In Cina, sembra che la formazione delle sikkhamānā non sia mai stata praticata. Per quanto riguarda la richiesta quindicinale di istruzione che le bhikkhuni rivolgono alla Saṅgha dei bhikkhu, il maestro di Vinaya della dinastia Tang Daoxuan di Nanshan osservò: «Oggi la maggior parte segue il metodo abbreviato, poiché è difficile eseguire pienamente quello elaborato». La richiesta di istruzione può essere effettuata in forma elaborata o abbreviata. Nel metodo elaborato, dopo che la Saṅgha delle bhikkhuni ha inviato la richiesta, quella dei bhikkhu deve inviare un bhikkhu anziano e virtuoso presso il monastero delle bhikkhuni per istruirle. Nel metodo abbreviato, invece, la Saṅgha delle bhikkhuni invia un messaggero a presentare la richiesta, e la Saṅgha dei bhikkhu si limita a rispondere: «In questa assemblea non c'è nessuno in grado di istruire le bhikkhuni; siate diligenti e non trascurate la pratica». La bhikkhuni replica: «Seguirò questa istruzione». Con ciò, il metodo abbreviato si considera compiuto. Poiché il metodo elaborato non veniva praticato già al tempo dei Tang, sotto la dinastia Song il maestro di Vinaya Yuanzhao di Lingzhi osservò: «Oggi sia il metodo elaborato sia quello abbreviato sono caduti in disuso; se ne può solo conoscere l'esistenza e assumerli come insegnamento per il futuro». Quanto al requisito che le bhikkhuni si sottpongano al procedimento disciplinare del saṅghādisesa davanti a un'assemblea congiunta di bhikkhu e bhikkhuni, dato che in Cina le bhikkhuni hanno sempre ricevuto l'ordinazione completa direttamente da una sola assemblea di bhikkhu, nella pratica concreta il saṅghādisesa davanti a un'assemblea congiunta dev'essere ancora più raro. Per ciò che riguarda il ritiro delle piogge e la pavāraṇā di conclusione, nella Taiwan di oggi grandi maestri virtuosi ne hanno promosso l'osservanza; resta tuttavia deplorevole che bhikkhu e bhikkhuni continuino a osservare il ritiro nello stesso monastero e a svolgere le cerimonie nello stesso luogo — una condotta tuttora non consentita dal Vinaya.

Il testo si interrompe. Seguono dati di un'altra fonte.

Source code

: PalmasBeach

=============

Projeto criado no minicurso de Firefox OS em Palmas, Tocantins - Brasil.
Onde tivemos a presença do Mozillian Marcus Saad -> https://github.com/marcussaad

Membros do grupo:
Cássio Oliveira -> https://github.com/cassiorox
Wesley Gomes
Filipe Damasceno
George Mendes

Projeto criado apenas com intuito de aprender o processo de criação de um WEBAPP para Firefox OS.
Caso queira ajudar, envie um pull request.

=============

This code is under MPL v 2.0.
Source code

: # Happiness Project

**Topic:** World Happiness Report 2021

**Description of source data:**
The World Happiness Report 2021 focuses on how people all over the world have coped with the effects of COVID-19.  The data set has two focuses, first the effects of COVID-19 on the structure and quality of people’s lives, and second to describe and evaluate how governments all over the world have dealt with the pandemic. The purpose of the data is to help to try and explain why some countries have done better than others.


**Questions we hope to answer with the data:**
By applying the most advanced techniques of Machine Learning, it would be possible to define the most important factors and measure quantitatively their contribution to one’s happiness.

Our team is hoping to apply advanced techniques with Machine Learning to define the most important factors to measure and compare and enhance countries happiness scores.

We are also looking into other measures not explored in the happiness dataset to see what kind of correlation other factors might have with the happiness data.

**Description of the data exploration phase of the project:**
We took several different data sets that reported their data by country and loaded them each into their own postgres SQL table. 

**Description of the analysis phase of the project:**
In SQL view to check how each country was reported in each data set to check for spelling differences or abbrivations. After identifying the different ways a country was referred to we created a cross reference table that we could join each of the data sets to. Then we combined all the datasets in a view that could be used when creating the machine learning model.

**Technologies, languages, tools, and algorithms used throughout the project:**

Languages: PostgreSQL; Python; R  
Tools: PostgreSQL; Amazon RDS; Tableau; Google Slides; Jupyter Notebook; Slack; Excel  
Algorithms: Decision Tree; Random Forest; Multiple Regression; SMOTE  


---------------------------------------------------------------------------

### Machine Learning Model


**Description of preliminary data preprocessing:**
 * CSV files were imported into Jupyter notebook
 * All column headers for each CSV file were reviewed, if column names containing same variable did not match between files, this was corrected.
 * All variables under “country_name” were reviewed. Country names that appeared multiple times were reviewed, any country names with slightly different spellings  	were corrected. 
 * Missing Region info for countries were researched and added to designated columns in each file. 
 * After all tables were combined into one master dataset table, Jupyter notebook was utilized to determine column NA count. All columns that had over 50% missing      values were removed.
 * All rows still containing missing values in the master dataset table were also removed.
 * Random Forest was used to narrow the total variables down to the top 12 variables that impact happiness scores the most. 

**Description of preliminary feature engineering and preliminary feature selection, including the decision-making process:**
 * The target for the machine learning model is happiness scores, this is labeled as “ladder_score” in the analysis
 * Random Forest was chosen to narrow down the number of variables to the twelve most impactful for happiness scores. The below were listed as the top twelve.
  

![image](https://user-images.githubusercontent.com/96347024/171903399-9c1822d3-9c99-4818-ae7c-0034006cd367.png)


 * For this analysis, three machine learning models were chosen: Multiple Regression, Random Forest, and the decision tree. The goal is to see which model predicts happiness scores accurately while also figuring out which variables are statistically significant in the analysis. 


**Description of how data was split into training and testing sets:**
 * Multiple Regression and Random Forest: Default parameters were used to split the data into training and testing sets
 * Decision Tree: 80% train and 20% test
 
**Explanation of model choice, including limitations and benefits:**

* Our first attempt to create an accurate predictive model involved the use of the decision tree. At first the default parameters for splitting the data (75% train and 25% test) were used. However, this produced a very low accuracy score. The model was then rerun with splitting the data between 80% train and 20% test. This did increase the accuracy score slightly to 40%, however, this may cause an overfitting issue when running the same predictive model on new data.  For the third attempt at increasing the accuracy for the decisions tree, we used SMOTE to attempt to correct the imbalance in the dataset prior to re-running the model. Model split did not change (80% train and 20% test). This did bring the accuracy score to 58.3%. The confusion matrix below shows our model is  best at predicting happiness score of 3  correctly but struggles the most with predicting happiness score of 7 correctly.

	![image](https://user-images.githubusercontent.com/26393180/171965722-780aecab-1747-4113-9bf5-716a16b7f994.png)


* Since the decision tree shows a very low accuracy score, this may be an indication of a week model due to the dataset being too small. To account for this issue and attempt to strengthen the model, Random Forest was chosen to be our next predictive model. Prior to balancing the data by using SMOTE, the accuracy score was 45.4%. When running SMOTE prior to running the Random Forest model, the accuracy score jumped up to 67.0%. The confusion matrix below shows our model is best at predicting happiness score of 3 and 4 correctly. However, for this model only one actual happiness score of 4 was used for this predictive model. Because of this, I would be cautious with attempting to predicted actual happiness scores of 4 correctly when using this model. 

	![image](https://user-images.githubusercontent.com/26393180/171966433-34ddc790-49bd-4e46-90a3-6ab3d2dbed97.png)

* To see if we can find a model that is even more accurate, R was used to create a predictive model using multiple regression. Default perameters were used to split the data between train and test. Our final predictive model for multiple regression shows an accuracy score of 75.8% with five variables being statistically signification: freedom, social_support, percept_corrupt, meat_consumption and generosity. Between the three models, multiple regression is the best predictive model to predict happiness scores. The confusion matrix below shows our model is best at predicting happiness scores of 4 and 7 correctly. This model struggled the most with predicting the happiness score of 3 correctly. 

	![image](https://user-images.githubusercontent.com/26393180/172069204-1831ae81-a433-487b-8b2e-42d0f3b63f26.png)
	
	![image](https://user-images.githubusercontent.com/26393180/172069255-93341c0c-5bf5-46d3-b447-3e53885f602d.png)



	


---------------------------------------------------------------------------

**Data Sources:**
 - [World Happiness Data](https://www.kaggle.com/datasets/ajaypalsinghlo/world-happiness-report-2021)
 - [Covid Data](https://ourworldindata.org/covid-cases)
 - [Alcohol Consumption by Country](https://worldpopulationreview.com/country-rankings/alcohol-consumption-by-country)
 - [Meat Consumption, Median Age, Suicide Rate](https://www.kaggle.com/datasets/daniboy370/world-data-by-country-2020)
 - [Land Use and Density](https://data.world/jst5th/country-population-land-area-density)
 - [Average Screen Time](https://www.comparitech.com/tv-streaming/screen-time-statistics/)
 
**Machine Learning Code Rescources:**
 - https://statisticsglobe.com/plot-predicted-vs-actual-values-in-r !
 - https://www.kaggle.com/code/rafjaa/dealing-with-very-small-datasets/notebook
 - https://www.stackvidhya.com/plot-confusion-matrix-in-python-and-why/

Le bhikkhuni non dovrebbero osservare il ritiro delle piogge in una dimora dove non ci sia alcun bhikkhu, ma nemmeno nello stesso monastero dei bhikkhu: dovrebbero piuttosto ritirarsi in un luogo vicino ai bhikkhu, in modo da poter agevolmente richiedere l'invio di istruttori dalla loro Saṅgha ogni quindicina. Considerando tutto questo, quali riflessioni potrebbero nascere nella mente delle sorelle bhikkhuni di grande risolutezza? Dovrebbero lasciare che le cose continuino in questa confusione? O dovrebbero invece andare avanti e impegnarsi per restituire vigore alla corretta osservanza del Vinaya? È questa una grande impresa e una grande domanda, che riguarda la linfa vitale stessa del Buddhismo nel suo complesso — e, ancor più, il futuro delle nostre sorelle bhikkhuni!